Every line from the beginning of the data through the line containing "for k = 1..N" should be reproduced exactly, and no further lines should be output.

____ Data provided

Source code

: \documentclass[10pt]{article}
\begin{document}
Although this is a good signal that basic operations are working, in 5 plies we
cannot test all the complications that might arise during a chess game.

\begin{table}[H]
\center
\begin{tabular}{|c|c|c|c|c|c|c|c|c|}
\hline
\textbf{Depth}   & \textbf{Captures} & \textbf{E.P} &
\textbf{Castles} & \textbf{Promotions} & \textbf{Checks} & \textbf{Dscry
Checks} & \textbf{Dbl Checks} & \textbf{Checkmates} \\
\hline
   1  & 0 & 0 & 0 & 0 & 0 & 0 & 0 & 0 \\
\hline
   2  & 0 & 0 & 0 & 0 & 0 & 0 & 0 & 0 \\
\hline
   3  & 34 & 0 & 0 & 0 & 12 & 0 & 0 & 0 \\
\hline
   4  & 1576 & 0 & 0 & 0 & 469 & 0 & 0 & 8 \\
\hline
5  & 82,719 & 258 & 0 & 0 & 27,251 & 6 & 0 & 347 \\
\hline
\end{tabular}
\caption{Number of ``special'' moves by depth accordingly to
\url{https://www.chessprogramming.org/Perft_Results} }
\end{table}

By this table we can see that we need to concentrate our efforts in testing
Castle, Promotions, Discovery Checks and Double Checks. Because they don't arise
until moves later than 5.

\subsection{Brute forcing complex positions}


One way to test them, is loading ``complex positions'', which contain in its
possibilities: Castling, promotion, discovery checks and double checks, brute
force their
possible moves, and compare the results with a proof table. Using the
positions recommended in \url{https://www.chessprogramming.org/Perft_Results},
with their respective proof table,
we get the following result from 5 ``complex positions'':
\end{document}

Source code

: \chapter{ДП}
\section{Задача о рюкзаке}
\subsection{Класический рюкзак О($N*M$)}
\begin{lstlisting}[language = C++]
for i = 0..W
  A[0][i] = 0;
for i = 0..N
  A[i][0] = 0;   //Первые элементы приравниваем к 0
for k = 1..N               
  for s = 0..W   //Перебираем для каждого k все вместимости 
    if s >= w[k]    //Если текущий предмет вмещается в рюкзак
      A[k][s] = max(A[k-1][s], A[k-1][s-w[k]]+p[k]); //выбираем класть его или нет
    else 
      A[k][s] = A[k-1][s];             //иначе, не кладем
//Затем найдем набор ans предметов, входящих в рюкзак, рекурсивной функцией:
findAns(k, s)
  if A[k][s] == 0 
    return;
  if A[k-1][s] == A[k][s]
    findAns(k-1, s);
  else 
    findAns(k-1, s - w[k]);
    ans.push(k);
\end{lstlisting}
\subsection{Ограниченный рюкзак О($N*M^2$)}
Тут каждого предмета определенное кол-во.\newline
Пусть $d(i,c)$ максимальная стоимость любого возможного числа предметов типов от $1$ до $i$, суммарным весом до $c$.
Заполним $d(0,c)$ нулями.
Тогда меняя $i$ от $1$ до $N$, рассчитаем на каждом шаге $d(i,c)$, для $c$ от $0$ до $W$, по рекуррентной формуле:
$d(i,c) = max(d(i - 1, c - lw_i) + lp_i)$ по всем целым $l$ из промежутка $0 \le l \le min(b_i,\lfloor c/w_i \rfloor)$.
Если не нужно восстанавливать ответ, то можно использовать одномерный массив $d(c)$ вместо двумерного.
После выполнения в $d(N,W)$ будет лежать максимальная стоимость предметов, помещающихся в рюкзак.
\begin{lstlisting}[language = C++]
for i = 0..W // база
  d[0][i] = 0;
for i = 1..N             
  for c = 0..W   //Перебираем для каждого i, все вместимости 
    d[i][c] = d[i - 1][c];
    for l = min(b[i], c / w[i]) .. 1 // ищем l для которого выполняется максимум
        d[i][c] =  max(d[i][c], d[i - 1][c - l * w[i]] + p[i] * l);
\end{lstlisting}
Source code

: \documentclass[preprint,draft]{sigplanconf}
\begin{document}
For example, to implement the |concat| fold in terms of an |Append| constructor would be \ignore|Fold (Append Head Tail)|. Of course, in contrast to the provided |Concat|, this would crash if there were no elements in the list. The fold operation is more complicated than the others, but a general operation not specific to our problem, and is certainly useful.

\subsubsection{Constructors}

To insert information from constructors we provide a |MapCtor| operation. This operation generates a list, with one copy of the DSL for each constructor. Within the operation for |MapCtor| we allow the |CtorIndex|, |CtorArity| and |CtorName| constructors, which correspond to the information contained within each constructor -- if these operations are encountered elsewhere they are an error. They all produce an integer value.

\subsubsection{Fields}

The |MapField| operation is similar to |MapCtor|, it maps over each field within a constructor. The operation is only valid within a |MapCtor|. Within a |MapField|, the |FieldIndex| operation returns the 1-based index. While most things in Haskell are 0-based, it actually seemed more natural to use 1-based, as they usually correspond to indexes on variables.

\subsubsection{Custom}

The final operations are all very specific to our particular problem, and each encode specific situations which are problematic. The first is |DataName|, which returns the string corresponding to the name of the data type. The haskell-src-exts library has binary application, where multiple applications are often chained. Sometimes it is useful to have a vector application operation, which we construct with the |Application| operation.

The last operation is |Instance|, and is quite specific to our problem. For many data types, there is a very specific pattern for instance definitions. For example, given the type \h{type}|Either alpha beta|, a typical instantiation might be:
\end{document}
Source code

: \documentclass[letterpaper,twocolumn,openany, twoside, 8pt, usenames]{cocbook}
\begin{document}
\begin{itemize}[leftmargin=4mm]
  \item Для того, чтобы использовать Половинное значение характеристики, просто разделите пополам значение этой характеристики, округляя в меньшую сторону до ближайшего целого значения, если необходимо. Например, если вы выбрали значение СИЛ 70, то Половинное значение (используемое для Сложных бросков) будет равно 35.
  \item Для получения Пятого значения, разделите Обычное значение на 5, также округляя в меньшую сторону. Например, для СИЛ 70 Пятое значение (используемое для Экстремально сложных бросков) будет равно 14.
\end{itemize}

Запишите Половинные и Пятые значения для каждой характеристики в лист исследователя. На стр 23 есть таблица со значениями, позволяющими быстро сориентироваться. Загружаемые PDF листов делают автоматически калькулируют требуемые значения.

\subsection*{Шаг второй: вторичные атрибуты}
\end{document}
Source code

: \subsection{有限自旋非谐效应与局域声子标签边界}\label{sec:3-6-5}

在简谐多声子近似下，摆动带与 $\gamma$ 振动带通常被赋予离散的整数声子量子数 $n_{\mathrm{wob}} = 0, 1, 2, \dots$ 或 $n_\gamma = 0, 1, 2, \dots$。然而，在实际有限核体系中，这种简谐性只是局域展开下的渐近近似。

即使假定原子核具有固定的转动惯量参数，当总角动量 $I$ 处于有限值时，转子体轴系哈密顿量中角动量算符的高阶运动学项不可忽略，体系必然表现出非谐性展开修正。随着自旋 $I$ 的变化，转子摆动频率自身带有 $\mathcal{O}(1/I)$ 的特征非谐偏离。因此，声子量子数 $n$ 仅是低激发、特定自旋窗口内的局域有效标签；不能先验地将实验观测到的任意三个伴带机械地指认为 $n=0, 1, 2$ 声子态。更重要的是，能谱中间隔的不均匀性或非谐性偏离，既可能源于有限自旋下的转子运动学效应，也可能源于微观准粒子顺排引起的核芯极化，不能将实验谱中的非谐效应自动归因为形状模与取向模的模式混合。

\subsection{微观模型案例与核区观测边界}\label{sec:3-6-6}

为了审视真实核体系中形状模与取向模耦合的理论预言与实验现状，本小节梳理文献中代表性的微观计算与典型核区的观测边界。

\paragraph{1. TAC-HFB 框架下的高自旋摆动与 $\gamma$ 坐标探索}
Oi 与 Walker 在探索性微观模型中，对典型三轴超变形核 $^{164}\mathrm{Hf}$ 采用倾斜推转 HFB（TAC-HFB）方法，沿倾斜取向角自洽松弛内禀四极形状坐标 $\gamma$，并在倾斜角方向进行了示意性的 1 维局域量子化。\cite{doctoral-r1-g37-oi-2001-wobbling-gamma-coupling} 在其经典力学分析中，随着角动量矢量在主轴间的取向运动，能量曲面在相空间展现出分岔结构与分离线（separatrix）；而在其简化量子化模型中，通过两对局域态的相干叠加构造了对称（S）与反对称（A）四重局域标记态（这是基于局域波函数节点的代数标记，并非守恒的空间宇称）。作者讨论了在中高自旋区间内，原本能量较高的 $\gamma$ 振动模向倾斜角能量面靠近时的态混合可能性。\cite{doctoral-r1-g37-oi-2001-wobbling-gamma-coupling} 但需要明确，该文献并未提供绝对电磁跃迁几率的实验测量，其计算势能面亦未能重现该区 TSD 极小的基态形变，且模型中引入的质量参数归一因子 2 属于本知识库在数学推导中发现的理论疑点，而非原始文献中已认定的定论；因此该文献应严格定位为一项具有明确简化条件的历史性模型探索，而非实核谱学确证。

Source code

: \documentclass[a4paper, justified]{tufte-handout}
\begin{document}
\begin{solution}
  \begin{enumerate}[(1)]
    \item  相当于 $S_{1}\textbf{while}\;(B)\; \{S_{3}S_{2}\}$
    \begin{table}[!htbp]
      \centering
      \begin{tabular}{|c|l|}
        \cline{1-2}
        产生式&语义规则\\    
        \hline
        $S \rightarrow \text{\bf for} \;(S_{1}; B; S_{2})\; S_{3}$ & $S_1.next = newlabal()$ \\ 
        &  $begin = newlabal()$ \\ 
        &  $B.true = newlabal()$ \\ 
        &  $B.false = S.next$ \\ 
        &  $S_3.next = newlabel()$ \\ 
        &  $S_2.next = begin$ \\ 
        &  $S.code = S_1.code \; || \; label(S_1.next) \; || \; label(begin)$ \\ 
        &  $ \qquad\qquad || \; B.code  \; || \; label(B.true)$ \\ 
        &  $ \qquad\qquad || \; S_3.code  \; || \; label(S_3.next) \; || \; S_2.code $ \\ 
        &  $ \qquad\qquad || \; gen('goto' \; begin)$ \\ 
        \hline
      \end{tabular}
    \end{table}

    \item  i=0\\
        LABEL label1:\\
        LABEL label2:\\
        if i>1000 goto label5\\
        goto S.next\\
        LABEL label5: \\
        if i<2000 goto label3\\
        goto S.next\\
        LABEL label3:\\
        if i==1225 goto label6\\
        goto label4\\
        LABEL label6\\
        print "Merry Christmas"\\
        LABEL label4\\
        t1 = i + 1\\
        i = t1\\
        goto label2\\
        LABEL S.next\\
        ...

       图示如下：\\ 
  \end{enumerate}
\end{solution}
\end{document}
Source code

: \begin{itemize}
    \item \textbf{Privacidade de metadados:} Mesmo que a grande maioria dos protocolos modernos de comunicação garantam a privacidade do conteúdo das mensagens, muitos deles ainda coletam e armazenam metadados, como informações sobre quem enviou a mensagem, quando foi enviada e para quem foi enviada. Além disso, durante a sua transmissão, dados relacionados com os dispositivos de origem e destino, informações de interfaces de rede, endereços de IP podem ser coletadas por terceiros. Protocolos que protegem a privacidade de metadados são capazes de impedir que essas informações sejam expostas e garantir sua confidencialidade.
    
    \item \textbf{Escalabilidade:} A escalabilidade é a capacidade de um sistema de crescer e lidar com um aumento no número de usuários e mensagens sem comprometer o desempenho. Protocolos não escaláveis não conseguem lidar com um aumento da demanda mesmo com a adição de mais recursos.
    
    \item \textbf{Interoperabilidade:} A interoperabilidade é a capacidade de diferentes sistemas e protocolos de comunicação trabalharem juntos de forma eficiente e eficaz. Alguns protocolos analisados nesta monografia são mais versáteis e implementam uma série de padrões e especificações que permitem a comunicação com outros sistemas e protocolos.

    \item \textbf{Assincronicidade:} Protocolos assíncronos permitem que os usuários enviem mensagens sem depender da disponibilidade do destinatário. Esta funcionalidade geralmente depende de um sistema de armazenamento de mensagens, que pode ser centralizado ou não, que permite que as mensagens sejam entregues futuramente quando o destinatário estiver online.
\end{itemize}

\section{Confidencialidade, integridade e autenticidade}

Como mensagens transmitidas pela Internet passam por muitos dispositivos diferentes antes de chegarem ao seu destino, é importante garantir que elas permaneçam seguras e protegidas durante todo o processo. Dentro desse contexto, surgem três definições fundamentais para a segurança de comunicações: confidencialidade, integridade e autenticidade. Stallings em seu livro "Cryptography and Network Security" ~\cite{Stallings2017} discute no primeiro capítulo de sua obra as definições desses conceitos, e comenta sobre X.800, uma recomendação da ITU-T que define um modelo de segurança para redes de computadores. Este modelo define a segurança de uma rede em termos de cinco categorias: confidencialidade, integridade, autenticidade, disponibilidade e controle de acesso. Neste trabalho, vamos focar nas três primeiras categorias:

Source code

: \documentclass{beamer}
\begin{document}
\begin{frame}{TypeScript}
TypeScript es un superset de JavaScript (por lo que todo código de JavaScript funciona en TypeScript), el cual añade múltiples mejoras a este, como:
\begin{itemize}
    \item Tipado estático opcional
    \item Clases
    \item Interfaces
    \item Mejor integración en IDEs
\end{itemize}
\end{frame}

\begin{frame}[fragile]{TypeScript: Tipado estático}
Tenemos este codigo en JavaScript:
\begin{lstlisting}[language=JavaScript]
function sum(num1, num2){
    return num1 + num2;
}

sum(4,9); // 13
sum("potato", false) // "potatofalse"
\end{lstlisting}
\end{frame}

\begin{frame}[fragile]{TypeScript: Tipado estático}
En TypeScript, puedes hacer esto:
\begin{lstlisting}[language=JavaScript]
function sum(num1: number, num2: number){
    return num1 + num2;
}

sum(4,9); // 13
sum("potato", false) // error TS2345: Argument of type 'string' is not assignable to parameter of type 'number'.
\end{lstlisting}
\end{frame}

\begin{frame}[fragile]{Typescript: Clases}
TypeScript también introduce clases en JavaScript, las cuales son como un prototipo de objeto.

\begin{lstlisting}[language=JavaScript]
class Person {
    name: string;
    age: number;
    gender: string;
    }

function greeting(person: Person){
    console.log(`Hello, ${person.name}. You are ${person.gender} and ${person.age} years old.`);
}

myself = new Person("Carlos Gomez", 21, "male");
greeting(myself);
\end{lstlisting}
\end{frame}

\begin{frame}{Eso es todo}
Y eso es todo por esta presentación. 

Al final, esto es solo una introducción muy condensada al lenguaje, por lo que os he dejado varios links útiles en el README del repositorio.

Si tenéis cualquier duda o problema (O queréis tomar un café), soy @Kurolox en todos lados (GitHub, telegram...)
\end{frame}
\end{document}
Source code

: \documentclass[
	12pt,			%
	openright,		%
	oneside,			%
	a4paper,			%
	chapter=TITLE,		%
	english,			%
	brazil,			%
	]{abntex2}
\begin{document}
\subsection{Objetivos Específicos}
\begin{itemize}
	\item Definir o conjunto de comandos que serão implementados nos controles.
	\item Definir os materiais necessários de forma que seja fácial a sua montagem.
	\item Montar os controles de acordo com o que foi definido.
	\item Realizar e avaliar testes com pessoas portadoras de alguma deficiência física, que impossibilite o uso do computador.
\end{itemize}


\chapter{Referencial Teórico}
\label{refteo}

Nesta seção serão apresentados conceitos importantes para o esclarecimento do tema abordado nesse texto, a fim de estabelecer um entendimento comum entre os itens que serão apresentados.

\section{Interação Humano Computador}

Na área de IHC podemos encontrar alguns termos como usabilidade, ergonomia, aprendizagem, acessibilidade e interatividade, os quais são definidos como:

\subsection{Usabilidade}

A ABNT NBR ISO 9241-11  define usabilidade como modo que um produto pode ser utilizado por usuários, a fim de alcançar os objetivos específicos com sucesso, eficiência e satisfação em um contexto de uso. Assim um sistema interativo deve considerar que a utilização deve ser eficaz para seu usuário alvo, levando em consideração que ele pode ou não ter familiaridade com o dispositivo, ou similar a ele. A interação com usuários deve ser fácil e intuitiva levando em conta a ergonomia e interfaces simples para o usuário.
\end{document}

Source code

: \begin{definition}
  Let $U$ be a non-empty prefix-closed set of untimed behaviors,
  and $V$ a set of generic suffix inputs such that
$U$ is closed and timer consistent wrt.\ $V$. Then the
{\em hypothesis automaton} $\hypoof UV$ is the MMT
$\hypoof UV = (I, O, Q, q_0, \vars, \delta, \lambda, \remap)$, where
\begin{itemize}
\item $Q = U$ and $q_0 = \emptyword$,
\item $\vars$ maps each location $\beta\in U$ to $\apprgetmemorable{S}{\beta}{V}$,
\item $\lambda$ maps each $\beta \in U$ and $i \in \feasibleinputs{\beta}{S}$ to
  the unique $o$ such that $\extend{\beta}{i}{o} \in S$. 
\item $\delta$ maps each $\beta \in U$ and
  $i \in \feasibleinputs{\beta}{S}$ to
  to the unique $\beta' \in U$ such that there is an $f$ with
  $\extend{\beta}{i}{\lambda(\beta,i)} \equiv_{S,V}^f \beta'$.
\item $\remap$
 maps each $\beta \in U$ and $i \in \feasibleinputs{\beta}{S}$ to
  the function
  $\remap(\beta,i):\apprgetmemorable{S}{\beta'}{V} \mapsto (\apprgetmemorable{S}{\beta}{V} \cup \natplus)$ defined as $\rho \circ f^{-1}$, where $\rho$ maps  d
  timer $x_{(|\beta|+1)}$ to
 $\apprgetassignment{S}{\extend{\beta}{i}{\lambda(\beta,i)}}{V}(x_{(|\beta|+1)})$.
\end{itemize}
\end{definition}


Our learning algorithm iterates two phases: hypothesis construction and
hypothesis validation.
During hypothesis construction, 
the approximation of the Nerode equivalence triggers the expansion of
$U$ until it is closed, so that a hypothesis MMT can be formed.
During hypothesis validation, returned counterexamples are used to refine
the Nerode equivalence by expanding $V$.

________

§ Exercise response:
Source code

: \documentclass[10pt]{article}
\begin{document}
Although this is a good signal that basic operations are working, in 5 plies we
cannot test all the complications that might arise during a chess game.

\begin{table}[H]
\center
\begin{tabular}{|c|c|c|c|c|c|c|c|c|}
\hline
\textbf{Depth}   & \textbf{Captures} & \textbf{E.P} &
\textbf{Castles} & \textbf{Promotions} & \textbf{Checks} & \textbf{Dscry
Checks} & \textbf{Dbl Checks} & \textbf{Checkmates} \\
\hline
   1  & 0 & 0 & 0 & 0 & 0 & 0 & 0 & 0 \\
\hline
   2  & 0 & 0 & 0 & 0 & 0 & 0 & 0 & 0 \\
\hline
   3  & 34 & 0 & 0 & 0 & 12 & 0 & 0 & 0 \\
\hline
   4  & 1576 & 0 & 0 & 0 & 469 & 0 & 0 & 8 \\
\hline
5  & 82,719 & 258 & 0 & 0 & 27,251 & 6 & 0 & 347 \\
\hline
\end{tabular}
\caption{Number of ``special'' moves by depth accordingly to
\url{https://www.chessprogramming.org/Perft_Results} }
\end{table}

By this table we can see that we need to concentrate our efforts in testing
Castle, Promotions, Discovery Checks and Double Checks. Because they don't arise
until moves later than 5.

\subsection{Brute forcing complex positions}


One way to test them, is loading ``complex positions'', which contain in its
possibilities: Castling, promotion, discovery checks and double checks, brute
force their
possible moves, and compare the results with a proof table. Using the
positions recommended in \url{https://www.chessprogramming.org/Perft_Results},
with their respective proof table,
we get the following result from 5 ``complex positions'':
\end{document}

Source code

: \chapter{ДП}
\section{Задача о рюкзаке}
\subsection{Класический рюкзак О($N*M$)}
\begin{lstlisting}[language = C++]
for i = 0..W
  A[0][i] = 0;
for i = 0..N
  A[i][0] = 0;   //Первые элементы приравниваем к 0
for k = 1..N               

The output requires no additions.